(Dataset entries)

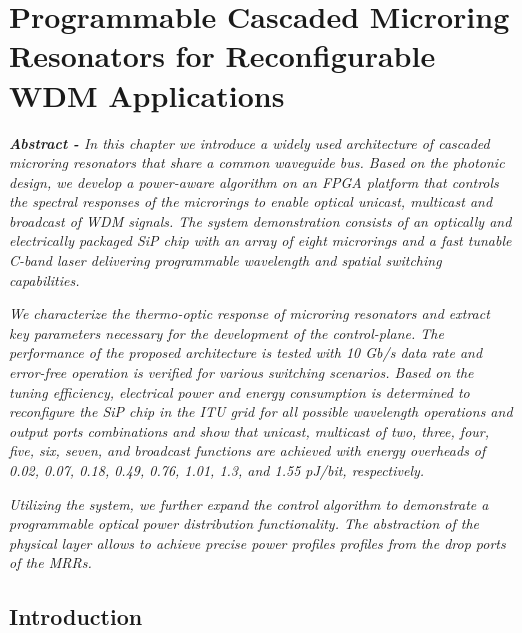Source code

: 
\pagestyle{plain}


\chapter[Cascaded Silicon Photonic Ring Resonators Architecture for Reconfigurable WDM Applications][Top of Page Title]{Programmable Cascaded Microring Resonators for Reconfigurable WDM Applications}

\textit{\textbf{Abstract -} In this chapter we introduce a widely used architecture of cascaded microring resonators that share a common waveguide bus. Based on the photonic design, we develop a power-aware algorithm on an FPGA platform that controls the spectral responses of the microrings to enable optical unicast, multicast and broadcast of WDM signals. The system demonstration consists of an optically and electrically packaged SiP chip with an array of eight microrings and a fast tunable C-band laser delivering programmable wavelength and spatial switching capabilities.}

\textit{We characterize the thermo-optic response of microring resonators and extract key parameters necessary for the development of the control-plane. The performance of the proposed architecture is tested with 10 Gb/s data rate and error-free operation is verified for various switching scenarios. Based on the tuning efficiency, electrical power and energy consumption is determined to reconfigure the SiP chip in the ITU grid for all possible wavelength operations and output ports combinations and show that unicast, multicast of two, three, four, five, six, seven, and broadcast functions are achieved with energy overheads of 0.02, 0.07, 0.18, 0.49, 0.76, 1.01, 1.3, and 1.55 pJ/bit, respectively.}

\textit{Utilizing the system, we further expand the control algorithm to demonstrate a programmable optical power distribution functionality. The abstraction of the physical layer allows to achieve precise power profiles profiles from the drop ports of the MRRs.}

\section{Introduction}

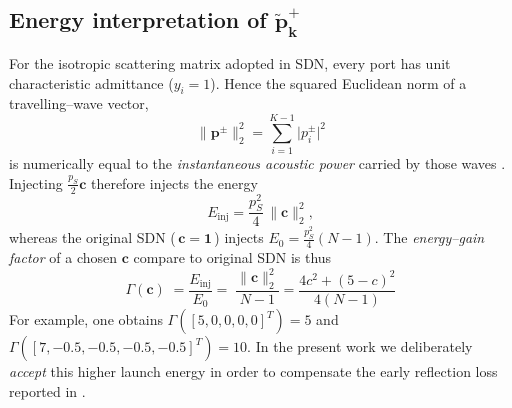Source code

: \documentclass[journal]{IEEEtran}
\begin{document}
\subsection{Energy interpretation of $\mathbf{\tilde p_k^{+}}$}
For the isotropic scattering matrix adopted in SDN, every port has unit
characteristic admittance ($y_i=1$).
Hence the squared Euclidean norm of a travelling–wave vector,
%
\[
   \|\mathbf p^{\pm}\|_2^{2}
   =\sum_{i=1}^{K-1}\lvert p^{\pm}_i\rvert^{2}
\]
%
is numerically equal to the \emph{instantaneous acoustic
power} carried by those waves \cite{Julius85,SDNjournal}. Injecting
$\frac{p_{S}}{2}\mathbf c$ therefore injects the energy
\begin{equation}
   E_{\mathrm{inj}}=\frac{p_S^{2}}{4}\,\|\mathbf c\|_2^{2},
   \label{eq:E_inj_general}
\end{equation}
whereas the original SDN (\,$\mathbf c=\mathbf1$\,) injects
$E_0=\tfrac{p_S^{2}}{4}(N-1)$.  The \emph{energy–gain factor} of a
chosen $\mathbf c$ compare to original SDN is thus
\begin{equation}
   \Gamma(\mathbf c)\;= \frac{E_{\mathrm{inj}}}{E_0}=\;
      \frac{\|\mathbf c\|_2^{2}}{N-1}= \frac{4c^2+(5-c)^2}{4(N-1)}
   \label{eq:gain_factor}
\end{equation}
For example, one obtains
$\Gamma([5,0,0,0,0]^T)=5$ and
$\Gamma([7,-0.5,-0.5,-0.5,-0.5]^T)=10$. In the present work we deliberately
\emph{accept} this higher launch energy in order to compensate the
early reflection loss reported in \cite{SDNwaspaa}.


%
\end{document}
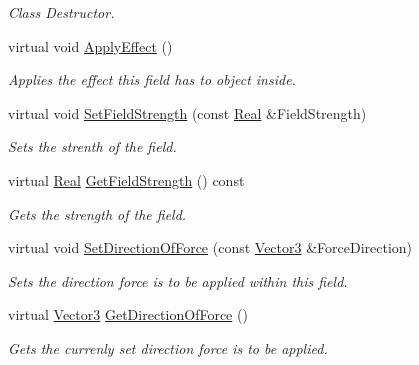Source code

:\begin{DoxyCompactItemize}
\begin{DoxyCompactList}\small\item\em Class Destructor. \item\end{DoxyCompactList}\item 
virtual void \hyperlink{classphys_1_1FieldOfForce_a625da808c9e77eafa47553854dc61c0c}{ApplyEffect} ()
\begin{DoxyCompactList}\small\item\em Applies the effect this field has to object inside. \item\end{DoxyCompactList}\item 
virtual void \hyperlink{classphys_1_1FieldOfForce_ad7d83cc9b16a8a735051cf991c893d71}{SetFieldStrength} (const \hyperlink{namespacephys_af7eb897198d265b8e868f45240230d5f}{Real} \&FieldStrength)
\begin{DoxyCompactList}\small\item\em Sets the strenth of the field. \item\end{DoxyCompactList}\item 
virtual \hyperlink{namespacephys_af7eb897198d265b8e868f45240230d5f}{Real} \hyperlink{classphys_1_1FieldOfForce_a28bc735f6a0b3d2e1851e66d6877a041}{GetFieldStrength} () const 
\begin{DoxyCompactList}\small\item\em Gets the strength of the field. \item\end{DoxyCompactList}\item 
virtual void \hyperlink{classphys_1_1FieldOfForce_a3236fd171fd1998e0f4b30e5440e88bc}{SetDirectionOfForce} (const \hyperlink{classphys_1_1Vector3}{Vector3} \&ForceDirection)
\begin{DoxyCompactList}\small\item\em Sets the direction force is to be applied within this field. \item\end{DoxyCompactList}\item 
virtual \hyperlink{classphys_1_1Vector3}{Vector3} \hyperlink{classphys_1_1FieldOfForce_a1c0ad14cd3b9dc76157ca50e7e26327e}{GetDirectionOfForce} ()
\begin{DoxyCompactList}\small\item\em Gets the currenly set direction force is to be applied. \item\end{DoxyCompactList}\item 

\end{DoxyCompactItemize}
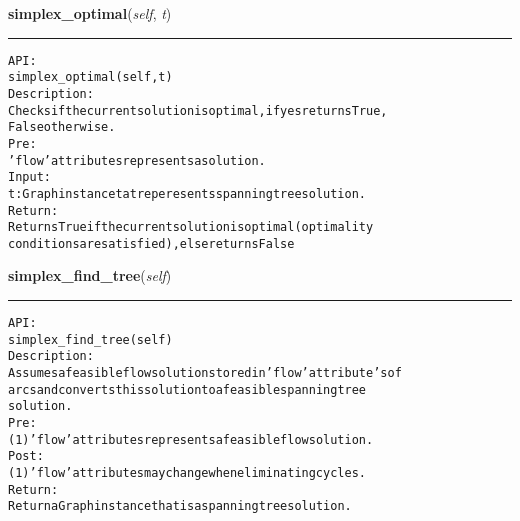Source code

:     \label{coinor:gimpy:graph:Graph:simplex_optimal}

    \vspace{0.5ex}

\hspace{.8\funcindent}\begin{boxedminipage}{\funcwidth}

    \raggedright \textbf{simplex\_optimal}(\textit{self}, \textit{t})

    \vspace{-1.5ex}

    \rule{\textwidth}{0.5\fboxrule}
\setlength{\parskip}{2ex}
\begin{alltt}

API:
    simplex\_optimal(self, t)
Description:
    Checks if the current solution is optimal, if yes returns True,
    False otherwise.
Pre:
    'flow' attributes represents a solution.
Input:
    t: Graph instance tat reperesents spanning tree solution.
Return:
    Returns True if the current solution is optimal (optimality
    conditions are satisfied), else returns False
\end{alltt}

\setlength{\parskip}{1ex}
    \end{boxedminipage}

    \label{coinor:gimpy:graph:Graph:simplex_find_tree}

    \vspace{0.5ex}

\hspace{.8\funcindent}\begin{boxedminipage}{\funcwidth}

    \raggedright \textbf{simplex\_find\_tree}(\textit{self})

    \vspace{-1.5ex}

    \rule{\textwidth}{0.5\fboxrule}
\setlength{\parskip}{2ex}
\begin{alltt}

API:
    simplex\_find\_tree(self)
Description:
    Assumes a feasible flow solution stored in 'flow' attribute's of
    arcs and converts this solution to a feasible spanning tree
    solution.
Pre:
    (1) 'flow' attributes represents a feasible flow solution.
Post:
    (1) 'flow' attributes may change when eliminating cycles.
Return:
    Return a Graph instance that is a spanning tree solution.
\end{alltt}

\setlength{\parskip}{1ex}
    \end{boxedminipage}

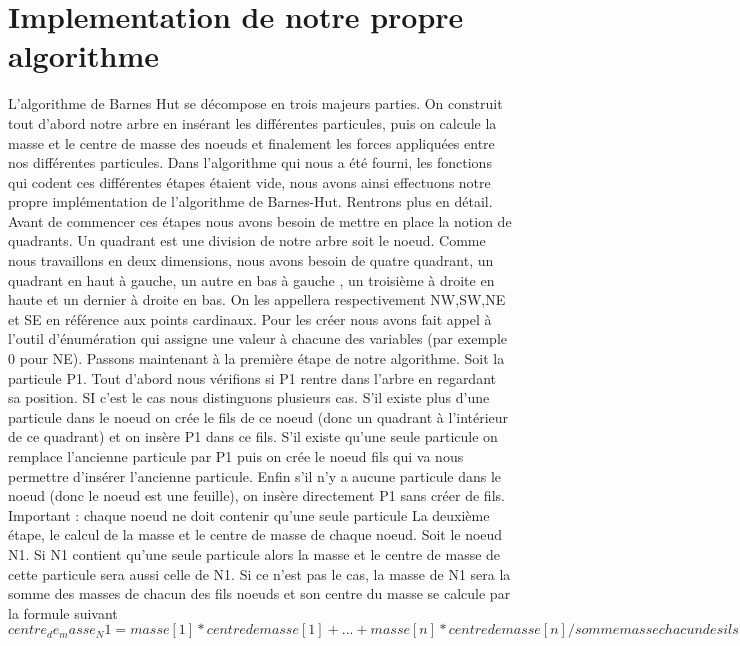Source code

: \section{Implementation de notre propre algorithme}
L'algorithme de Barnes Hut se décompose en trois majeurs parties. On construit tout d'abord notre arbre en insérant les différentes particules, puis on calcule la masse et le centre de masse des noeuds et finalement les forces appliquées entre nos différentes particules. Dans l'algorithme qui nous a été fourni, les fonctions qui codent ces différentes étapes étaient vide, nous avons ainsi effectuons notre propre implémentation de l'algorithme de Barnes-Hut. Rentrons plus en détail.
\newline
Avant de commencer ces étapes nous avons besoin de mettre en place la notion de quadrants. Un quadrant est une division de notre arbre soit le noeud. Comme nous travaillons en deux dimensions, nous avons besoin de quatre quadrant, un quadrant en haut à gauche, un autre en bas à gauche , un troisième à droite en haute et un dernier à droite en bas. On les appellera respectivement NW,SW,NE et SE en référence aux points cardinaux. Pour les créer nous avons fait appel à l'outil d'énumération qui assigne une valeur à chacune des variables (par exemple 0 pour NE).
\newline
Passons maintenant à la première étape de notre algorithme.
\newline
Soit la particule P1. Tout d'abord nous vérifions si P1 rentre dans l'arbre en regardant sa position.
SI c'est le cas nous distinguons plusieurs cas. S'il existe plus d'une particule dans le noeud on crée le fils de ce noeud (donc un quadrant à l'intérieur de ce quadrant) et on insère P1 dans ce fils. S'il existe qu'une seule particule on remplace l'ancienne particule par P1 puis on crée le noeud fils qui va nous permettre d'insérer l'ancienne particule. Enfin s'il n'y a aucune particule dans le noeud (donc le noeud est une feuille), on insère directement P1 sans créer de fils.
Important : chaque noeud ne doit contenir qu'une seule particule
\newline
La deuxième étape, le calcul de la masse et le centre de masse de chaque noeud.
\newline
Soit le noeud N1. Si N1 contient qu'une seule particule alors la masse et le centre de masse de cette particule sera aussi celle de N1. Si ce n'est pas le cas, la masse de N1 sera la somme des masses de chacun des fils noeuds et son centre du masse se calcule par la formule suivant
\begin{equation}
    centre_de_masse_N1=masse[1]*centredemasse[1] +...+ masse[n]*centredemasse[n]/sommemassechacundes ils
\end{equation}
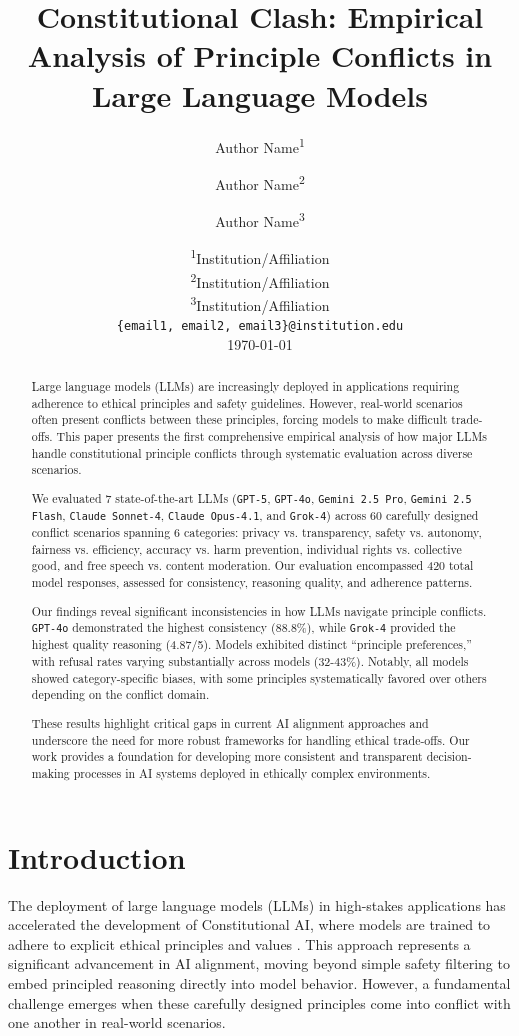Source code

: \documentclass[11pt,a4paper]{article}
\title{\textbf{Constitutional Clash: Empirical Analysis of Principle Conflicts in Large Language Models}}
\author{
    Author Name\textsuperscript{1} \and
    Author Name\textsuperscript{2} \and
    Author Name\textsuperscript{3}
}
\date{
    \textsuperscript{1}Institution/Affiliation \\
    \textsuperscript{2}Institution/Affiliation \\
    \textsuperscript{3}Institution/Affiliation \\
    \texttt{\{email1, email2, email3\}@institution.edu} \\
    \vspace{0.5cm}
    \today
}
\newcommand{\model}[1]{\texttt{#1}}
\begin{document}
\maketitle

\begin{abstract}
Large language models (LLMs) are increasingly deployed in applications requiring adherence to ethical principles and safety guidelines. However, real-world scenarios often present conflicts between these principles, forcing models to make difficult trade-offs. This paper presents the first comprehensive empirical analysis of how major LLMs handle constitutional principle conflicts through systematic evaluation across diverse scenarios.

We evaluated 7 state-of-the-art LLMs (\model{GPT-5}, \model{GPT-4o}, \model{Gemini 2.5 Pro}, \model{Gemini 2.5 Flash}, \model{Claude Sonnet-4}, \model{Claude Opus-4.1}, and \model{Grok-4}) across 60 carefully designed conflict scenarios spanning 6 categories: privacy vs. transparency, safety vs. autonomy, fairness vs. efficiency, accuracy vs. harm prevention, individual rights vs. collective good, and free speech vs. content moderation. Our evaluation encompassed 420 total model responses, assessed for consistency, reasoning quality, and adherence patterns.

Our findings reveal significant inconsistencies in how LLMs navigate principle conflicts. \model{GPT-4o} demonstrated the highest consistency (88.8\%), while \model{Grok-4} provided the highest quality reasoning (4.87/5). Models exhibited distinct ``principle preferences,'' with refusal rates varying substantially across models (32-43\%). Notably, all models showed category-specific biases, with some principles systematically favored over others depending on the conflict domain.

These results highlight critical gaps in current AI alignment approaches and underscore the need for more robust frameworks for handling ethical trade-offs. Our work provides a foundation for developing more consistent and transparent decision-making processes in AI systems deployed in ethically complex environments.
\end{abstract}

\section{Introduction}

The deployment of large language models (LLMs) in high-stakes applications has accelerated the development of Constitutional AI, where models are trained to adhere to explicit ethical principles and values \citep{anthropic2022constitutional, bai2022constitutional}. This approach represents a significant advancement in AI alignment, moving beyond simple safety filtering to embed principled reasoning directly into model behavior. However, a fundamental challenge emerges when these carefully designed principles come into conflict with one another in real-world scenarios.
\end{document}
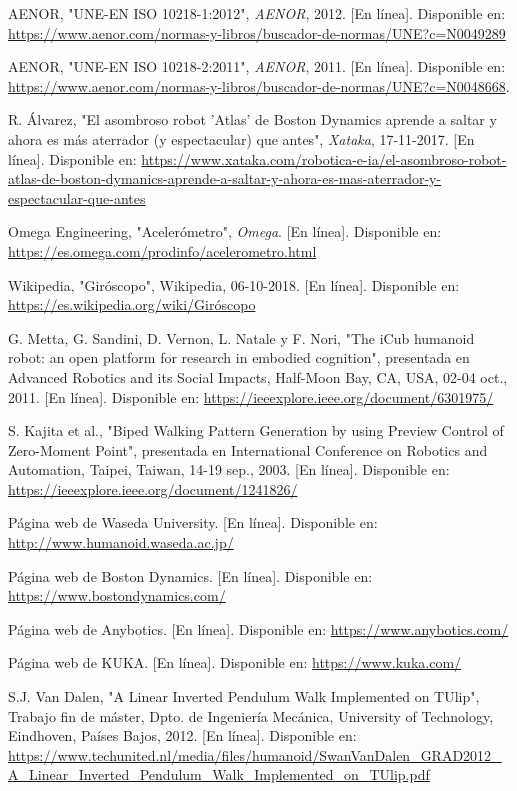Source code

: \begin{thebibliography}{99}
 AENOR, "UNE-EN ISO 10218-1:2012", \textit{AENOR}, 2012. [En línea]. Disponible en: \url{https://www.aenor.com/normas-y-libros/buscador-de-normas/UNE?c=N0049289}

 AENOR, "UNE-EN ISO 10218-2:2011", \textit{AENOR}, 2011. [En línea]. Disponible en: \url{https://www.aenor.com/normas-y-libros/buscador-de-normas/UNE?c=N0048668}.

 R. Álvarez, "El asombroso robot 'Atlas' de Boston Dynamics aprende a saltar y ahora es más aterrador (y espectacular) que antes", \textit{Xataka}, 17-11-2017. [En línea]. Disponible en: \url{https://www.xataka.com/robotica-e-ia/el-asombroso-robot-atlas-de-boston-dymanics-aprende-a-saltar-y-ahora-es-mas-aterrador-y-espectacular-que-antes}

 Omega Engineering, "Acelerómetro", \textit{Omega}. [En línea]. Disponible en: \url{https://es.omega.com/prodinfo/acelerometro.html}

 Wikipedia, "Giróscopo", Wikipedia, 06-10-2018. [En línea]. Disponible en: \url{https://es.wikipedia.org/wiki/Giróscopo}

 G. Metta, G. Sandini, D. Vernon, L. Natale y F. Nori, "The iCub humanoid robot: an open platform for research in embodied cognition", presentada en Advanced Robotics and its Social Impacts, Half-Moon Bay, CA, USA, 02-04 oct., 2011. [En línea]. Disponible en: \url{https://ieeexplore.ieee.org/document/6301975/}

 S. Kajita et al., "Biped Walking Pattern Generation by using Preview Control of Zero-Moment Point", presentada en International Conference on Robotics and Automation, Taipei, Taiwan, 14-19 sep., 2003. [En línea]. Disponible en: \url{https://ieeexplore.ieee.org/document/1241826/}

 Página web de Waseda University. [En línea]. Disponible en: \url{http://www.humanoid.waseda.ac.jp/}

 Página web de Boston Dynamics. [En línea]. Disponible en: \url{https://www.bostondynamics.com/}

 Página web de Anybotics. [En línea]. Disponible en: \url{https://www.anybotics.com/}

 Página web de KUKA. [En línea]. Disponible en: \url{https://www.kuka.com/}

 S.J. Van Dalen, "A Linear Inverted Pendulum Walk Implemented on TUlip", Trabajo fin de máster, Dpto. de Ingeniería Mecánica, University of Technology, Eindhoven, Países Bajos, 2012. [En línea]. Disponible en: \url{https://www.techunited.nl/media/files/humanoid/SwanVanDalen_GRAD2012_A_Linear_Inverted_Pendulum_Walk_Implemented_on_TUlip.pdf}

\end{thebibliography}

#### [Exercise details]
Pictures aside, return exactly the lines from the data above, starting at the line that has "whereas the original" and ending at the line that has "Applies the effect", both included.

#### [Answer space]
whereas the original SDN (\,$\mathbf c=\mathbf1$\,) injects
$E_0=\tfrac{p_S^{2}}{4}(N-1)$.  The \emph{energy–gain factor} of a
chosen $\mathbf c$ compare to original SDN is thus
\begin{equation}
   \Gamma(\mathbf c)\;= \frac{E_{\mathrm{inj}}}{E_0}=\;
      \frac{\|\mathbf c\|_2^{2}}{N-1}= \frac{4c^2+(5-c)^2}{4(N-1)}
   \label{eq:gain_factor}
\end{equation}
For example, one obtains
$\Gamma([5,0,0,0,0]^T)=5$ and
$\Gamma([7,-0.5,-0.5,-0.5,-0.5]^T)=10$. In the present work we deliberately
\emph{accept} this higher launch energy in order to compensate the
early reflection loss reported in \cite{SDNwaspaa}.


%
\end{document}
Source code

:\begin{DoxyCompactItemize}
\begin{DoxyCompactList}\small\item\em Class Destructor. \item\end{DoxyCompactList}\item 
virtual void \hyperlink{classphys_1_1FieldOfForce_a625da808c9e77eafa47553854dc61c0c}{ApplyEffect} ()
\begin{DoxyCompactList}\small\item\em Applies the effect this field has to object inside. \item\end{DoxyCompactList}\item 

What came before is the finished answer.